The level of detail of the data element, e.g. the number of significant digits in a number. Rounding, for example, can introduce errors.

Privacy:

The need for access control and usage monitoring.

Referential Integrity:

Constraints against duplication are in place (e.g. foreign keys in a RDMBS)

Timeliness:

The data is available for use when expected and needed.

Uniqueness:

No value occurs more than once in the data set.

Data quality is affected by the way data is entered, stored and managed, and data quality assurance (DQA) is the process of verifying the reliability and effectiveness of data. In the section below we will see the basic approach to a successful DQA project.

 

2. Data Quality Projects

Every data quality project needs to start with an understanding of the benefits that we are going to obtain from it, that is, an assessment and understanding of the value of the data as a key for better decision-making and improved business performance, or,  in other words, its utility.

It is possible to analyse how data is being used to achieve business objectives, and how the achievement of these goals is impeded when flawed data is introduced into the environment.
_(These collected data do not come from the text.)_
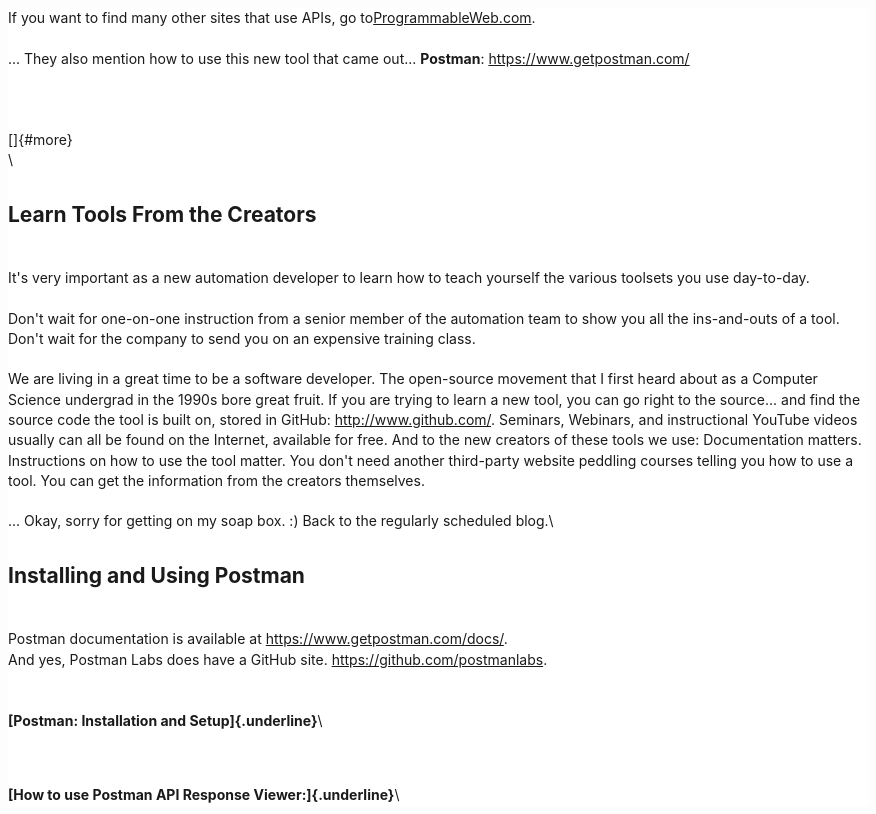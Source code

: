 
If you want to find many other sites that use APIs, go
to[ProgrammableWeb.com](http://www.programmableweb.com/).\
\
\... They also mention how to use this new tool that came out\...
**Postman**: <https://www.getpostman.com/>\
\
\
\
[]{#more}\
\

Learn Tools From the Creators 
------------------------------

\
It\'s very important as a new automation developer to learn how to teach
yourself the various toolsets you use day-to-day.\
\
Don\'t wait for one-on-one instruction from a senior member of the
automation team to show you all the ins-and-outs of a tool. Don\'t wait
for the company to send you on an expensive training class.\
\
We are living in a great time to be a software developer. The
open-source movement that I first heard about as a Computer Science
undergrad in the 1990s bore great fruit. If you are trying to learn a
new tool, you can go right to the source\... and find the source code
the tool is built on, stored in GitHub: <http://www.github.com/>.
Seminars, Webinars, and instructional YouTube videos usually can all be
found on the Internet, available for free. And to the new creators of
these tools we use: Documentation matters. Instructions on how to use
the tool matter. You don\'t need another third-party website peddling
courses telling you how to use a tool. You can get the information from
the creators themselves.\
\
\... Okay, sorry for getting on my soap box. :) Back to the regularly
scheduled blog.\

 Installing and Using Postman
-----------------------------

\
Postman documentation is available
at <https://www.getpostman.com/docs/>.\
And yes, Postman Labs does have a GitHub
site. <https://github.com/postmanlabs>.\
\
\
**[Postman: Installation and Setup]{.underline}**\

\
\
**[How to use Postman API Response Viewer:]{.underline}**\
To do this, we must consider the following points:

What the business expectations for data quality are
How the business can be impacted by poor data quality
How to correlate such impacts with specific data quality issues

Once a negative impact on the ways the business operates due to poor quality data has been determined, the necessary approach to assemble a data quality management programme and institute the practices that will lead to improvement must be planned. This plan must consider:

The processes that need to be instituted
The participants that will execute those processes and their roles and responsibilities
The tools that will be used to support the processes

Normally, a data quality project lifecycle involves at least three different steps:

1. Data Profiling
2. Data Standardization or Cleansing
3. Data Matching and Deduplication

 

3. Data Profiling

Data profiling is the analysis of data in order to clarify its structure, content, relationships and derivation rules. It mainly involves gathering different aggregate statistics or informative summaries about the data, and ensuring that the values match up to expectations.

Profiling helps not only to understand anomalies and to assess data quality, but also to discover, register, and assess enterprise metadata; thus the purpose of data profiling is both to validate metadata when it is available and to discover metadata when it is not.
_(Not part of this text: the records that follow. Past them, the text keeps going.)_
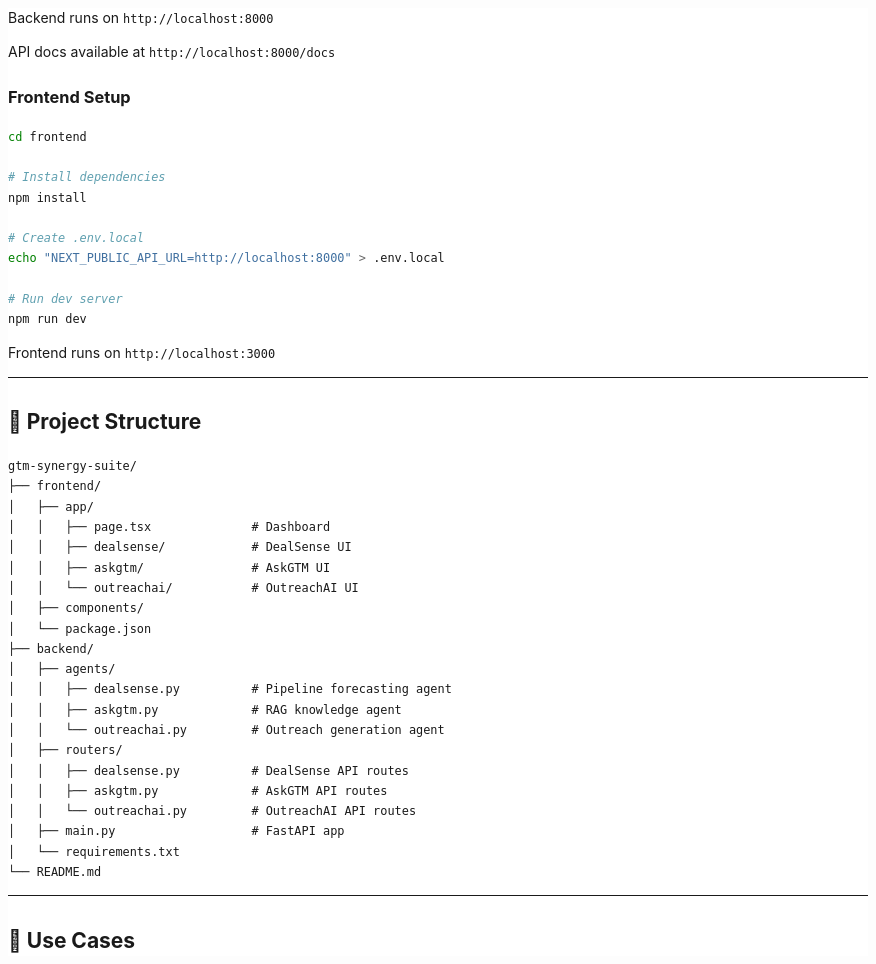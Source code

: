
 ```bash
```

Backend runs on `http://localhost:8000`

API docs available at `http://localhost:8000/docs`

### Frontend Setup
```bash
cd frontend

# Install dependencies
npm install

# Create .env.local
echo "NEXT_PUBLIC_API_URL=http://localhost:8000" > .env.local

# Run dev server
npm run dev
```

Frontend runs on `http://localhost:3000`

---

## 📁 Project Structure
```
gtm-synergy-suite/
├── frontend/
│   ├── app/
│   │   ├── page.tsx              # Dashboard
│   │   ├── dealsense/            # DealSense UI
│   │   ├── askgtm/               # AskGTM UI
│   │   └── outreachai/           # OutreachAI UI
│   ├── components/
│   └── package.json
├── backend/
│   ├── agents/
│   │   ├── dealsense.py          # Pipeline forecasting agent
│   │   ├── askgtm.py             # RAG knowledge agent
│   │   └── outreachai.py         # Outreach generation agent
│   ├── routers/
│   │   ├── dealsense.py          # DealSense API routes
│   │   ├── askgtm.py             # AskGTM API routes
│   │   └── outreachai.py         # OutreachAI API routes
│   ├── main.py                   # FastAPI app
│   └── requirements.txt
└── README.md
```

---

## 🎨 Use Cases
The typical outputs of the data profiling process are:

Column Profiling:

Record count, unique count, null count, blank count, pattern count
Minimum maximum, mean, mode, median, standard deviation
Completeness & number of non-null records
Data types
Primary key candidates

Frequency Profiling:

Count/ratio of distinct values

Primary/Foreign Key Analysis:

Referential integrity checks (can be achieved by creating a join profile)
Candidate primary and foreign keys

Duplicate Analysis:

Identify potential duplicate records

Business Rules Conformance:

The data meets an initial set of rules

Outlier Analysis:

Identify possible bad records

 

4. Data Standardization

Once the data profiling process is finished, the next step is to fix the issues that have been identified, by applying rules, replacing the wrong values, and fixing data inconsistencies. Data standardization, or data cleansing, is the process of developing and applying technical standards to the data, to maximize its compatibility, interoperability, safety and quality.

 

5. Data Matching and Deduplication

Record matching is the process of finding duplicate records in the data, that is, records which may relate to a single real world entity. This may seem like a trivial task, but in reality it is far from it. The first challenge is to identify the criteria under which two records represent the same entity, considering that the data may come in different formats and using different conventions (free text fields), may be incomplete and/or incorrect (typos, etc.), and the context of the different fields (for example, four different fields may represent a single address). We want to identify duplicates regardless of these differences in the data, so we need to define measures of distance between the records and then apply rules to decide if they classify as duplicates.

Moreover, efficient computation strategies need to be used to find duplicate pairs in large volumes of data. The number of comparisons needed using traditional methods on large datasets quickly scales up to extremely long execution times, and techniques such as a previous clustering of the data become necessary.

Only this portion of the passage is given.